_About this task_
Up to and including the line containing "Now you are", retype each line of the listing below exactly, beginning with the first.

_Raw data_
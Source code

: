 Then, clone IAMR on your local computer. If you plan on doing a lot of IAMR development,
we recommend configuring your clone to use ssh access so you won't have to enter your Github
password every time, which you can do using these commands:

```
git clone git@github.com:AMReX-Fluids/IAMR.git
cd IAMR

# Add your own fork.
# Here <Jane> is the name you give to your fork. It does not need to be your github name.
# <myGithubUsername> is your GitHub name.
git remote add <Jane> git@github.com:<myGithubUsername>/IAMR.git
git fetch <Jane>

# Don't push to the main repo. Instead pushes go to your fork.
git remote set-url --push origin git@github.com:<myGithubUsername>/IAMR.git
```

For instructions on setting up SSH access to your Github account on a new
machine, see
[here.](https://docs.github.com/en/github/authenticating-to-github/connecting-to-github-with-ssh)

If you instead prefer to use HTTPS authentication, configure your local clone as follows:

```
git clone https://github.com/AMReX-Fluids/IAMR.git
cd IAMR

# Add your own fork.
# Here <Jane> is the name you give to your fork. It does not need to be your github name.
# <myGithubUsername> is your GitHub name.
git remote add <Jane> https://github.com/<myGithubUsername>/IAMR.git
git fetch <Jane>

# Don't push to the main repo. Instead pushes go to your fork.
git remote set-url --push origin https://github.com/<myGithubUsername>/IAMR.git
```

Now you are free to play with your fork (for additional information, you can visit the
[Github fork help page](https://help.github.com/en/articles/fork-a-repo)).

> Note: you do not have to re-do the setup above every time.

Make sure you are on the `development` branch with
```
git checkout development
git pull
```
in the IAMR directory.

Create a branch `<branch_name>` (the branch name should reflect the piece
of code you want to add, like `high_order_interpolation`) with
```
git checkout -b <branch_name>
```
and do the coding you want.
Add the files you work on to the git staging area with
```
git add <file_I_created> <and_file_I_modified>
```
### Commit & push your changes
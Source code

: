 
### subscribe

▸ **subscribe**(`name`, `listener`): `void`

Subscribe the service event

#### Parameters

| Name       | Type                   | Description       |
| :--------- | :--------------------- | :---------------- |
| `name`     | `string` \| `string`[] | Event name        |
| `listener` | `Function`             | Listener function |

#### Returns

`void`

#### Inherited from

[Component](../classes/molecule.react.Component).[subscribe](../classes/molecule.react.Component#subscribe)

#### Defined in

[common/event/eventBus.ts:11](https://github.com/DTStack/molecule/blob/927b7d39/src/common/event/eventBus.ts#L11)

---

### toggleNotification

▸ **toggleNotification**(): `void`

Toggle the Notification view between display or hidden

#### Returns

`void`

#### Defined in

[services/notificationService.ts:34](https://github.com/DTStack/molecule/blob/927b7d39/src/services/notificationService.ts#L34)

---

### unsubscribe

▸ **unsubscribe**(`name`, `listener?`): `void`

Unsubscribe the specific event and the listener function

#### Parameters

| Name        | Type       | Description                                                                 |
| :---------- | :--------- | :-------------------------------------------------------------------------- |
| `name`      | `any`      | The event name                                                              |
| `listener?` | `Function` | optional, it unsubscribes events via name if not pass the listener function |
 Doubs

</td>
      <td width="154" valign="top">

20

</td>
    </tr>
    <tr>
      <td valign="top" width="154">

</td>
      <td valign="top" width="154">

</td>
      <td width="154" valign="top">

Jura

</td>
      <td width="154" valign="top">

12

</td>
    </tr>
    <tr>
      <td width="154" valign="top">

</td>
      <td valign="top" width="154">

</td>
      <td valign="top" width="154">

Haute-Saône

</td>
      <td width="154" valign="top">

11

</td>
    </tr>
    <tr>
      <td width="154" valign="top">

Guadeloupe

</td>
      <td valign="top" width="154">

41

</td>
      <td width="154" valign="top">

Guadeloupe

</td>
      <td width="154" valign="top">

_Answer for this exercise_
Source code

: Then, clone IAMR on your local computer. If you plan on doing a lot of IAMR development,
we recommend configuring your clone to use ssh access so you won't have to enter your Github
password every time, which you can do using these commands:

```
git clone git@github.com:AMReX-Fluids/IAMR.git
cd IAMR

# Add your own fork.
# Here <Jane> is the name you give to your fork. It does not need to be your github name.
# <myGithubUsername> is your GitHub name.
git remote add <Jane> git@github.com:<myGithubUsername>/IAMR.git
git fetch <Jane>

# Don't push to the main repo. Instead pushes go to your fork.
git remote set-url --push origin git@github.com:<myGithubUsername>/IAMR.git
```

For instructions on setting up SSH access to your Github account on a new
machine, see
[here.](https://docs.github.com/en/github/authenticating-to-github/connecting-to-github-with-ssh)

If you instead prefer to use HTTPS authentication, configure your local clone as follows:

```
git clone https://github.com/AMReX-Fluids/IAMR.git
cd IAMR

# Add your own fork.
# Here <Jane> is the name you give to your fork. It does not need to be your github name.
# <myGithubUsername> is your GitHub name.
git remote add <Jane> https://github.com/<myGithubUsername>/IAMR.git
git fetch <Jane>

# Don't push to the main repo. Instead pushes go to your fork.
git remote set-url --push origin https://github.com/<myGithubUsername>/IAMR.git
```

Now you are free to play with your fork (for additional information, you can visit the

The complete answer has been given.